= EXERCISE OBJECTIVE =
Leaving out any pictures, print the entries that follow exactly as they stand.
□ □ □ □
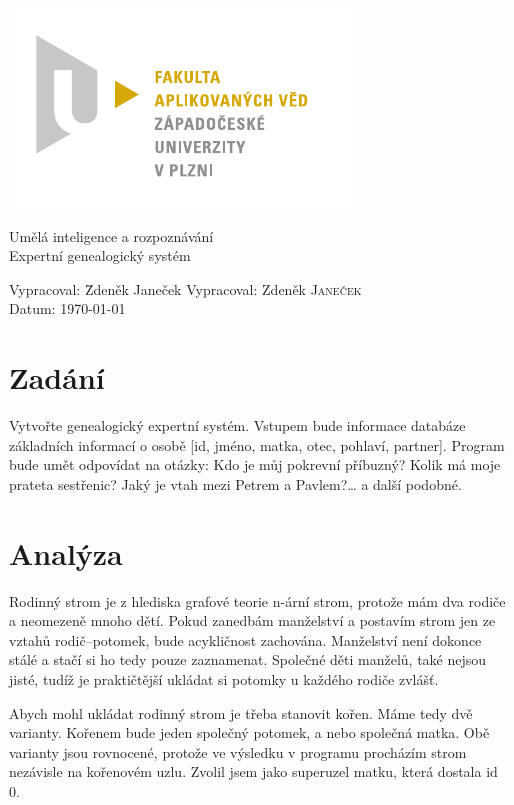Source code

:\documentclass[a4paper, 12pt]{article}
\begin{document}
\begin{titlepage}
\includegraphics[bb=0 0 167 96]{fav_cmyk.pdf}
\vfill
\begin{center}
{\huge Umělá inteligence a rozpoznávání}\\[3ex]
{\Large Expertní genealogický systém}
\end{center}
\vfill
\begin{tabbing}
Vypracoval: \hspace{1ex}\=Zdeněk Janeček\kill
Vypracoval: \>Zdeněk \textsc{Janeček}\\[1ex]
Datum:\> \today
\end{tabbing}
\end{titlepage}

\section{Zadání}
Vytvořte genealogický expertní systém. Vstupem bude informace databáze
základních informací o osobě [id, jméno, matka, otec, pohlaví, partner].
Program bude umět odpovídat na otázky: Kdo je můj pokrevní příbuzný?
Kolik má moje prateta sestřenic? Jaký je vtah mezi Petrem a Pavlem?\ldots
a další podobné.

\section{Analýza}
Rodinný strom je z hlediska grafové teorie n-ární strom, protože mám dva
rodiče a neomezeně mnoho dětí. Pokud zanedbám manželství a postavím
strom jen ze vztahů rodič--potomek, bude acykličnost zachována.
Manželství není dokonce stálé a stačí si ho tedy pouze zaznamenat.
Společné děti manželů, také nejsou jisté, tudíž je praktičtější ukládat
si potomky u každého rodiče zvlášť.

Abych mohl ukládat rodinný strom je třeba stanovit kořen. Máme tedy
dvě varianty. Kořenem bude jeden společný potomek, a nebo společná
matka. Obě varianty jsou rovnocené, protože ve výsledku v programu
procházím strom nezávisle na kořenovém uzlu. Zvolil jsem jako superuzel
matku, která dostala id 0.
\end{document}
□ □ □ □
= TASK RESPONSE =
Source code

:\documentclass[a4paper, 12pt]{article}
\begin{document}
\begin{titlepage}
\includegraphics[bb=0 0 167 96]{fav_cmyk.pdf}
\vfill
\begin{center}
{\huge Umělá inteligence a rozpoznávání}\\[3ex]
{\Large Expertní genealogický systém}
\end{center}
\vfill
\begin{tabbing}
Vypracoval: \hspace{1ex}\=Zdeněk Janeček\kill
Vypracoval: \>Zdeněk \textsc{Janeček}\\[1ex]
Datum:\> \today
\end{tabbing}
\end{titlepage}

\section{Zadání}
Vytvořte genealogický expertní systém. Vstupem bude informace databáze
základních informací o osobě [id, jméno, matka, otec, pohlaví, partner].
Program bude umět odpovídat na otázky: Kdo je můj pokrevní příbuzný?
Kolik má moje prateta sestřenic? Jaký je vtah mezi Petrem a Pavlem?\ldots
a další podobné.

\section{Analýza}
Rodinný strom je z hlediska grafové teorie n-ární strom, protože mám dva
rodiče a neomezeně mnoho dětí. Pokud zanedbám manželství a postavím
strom jen ze vztahů rodič--potomek, bude acykličnost zachována.
Manželství není dokonce stálé a stačí si ho tedy pouze zaznamenat.
Společné děti manželů, také nejsou jisté, tudíž je praktičtější ukládat
si potomky u každého rodiče zvlášť.

Abych mohl ukládat rodinný strom je třeba stanovit kořen. Máme tedy
dvě varianty. Kořenem bude jeden společný potomek, a nebo společná
matka. Obě varianty jsou rovnocené, protože ve výsledku v programu
procházím strom nezávisle na kořenovém uzlu. Zvolil jsem jako superuzel
matku, která dostala id 0.
\end{document}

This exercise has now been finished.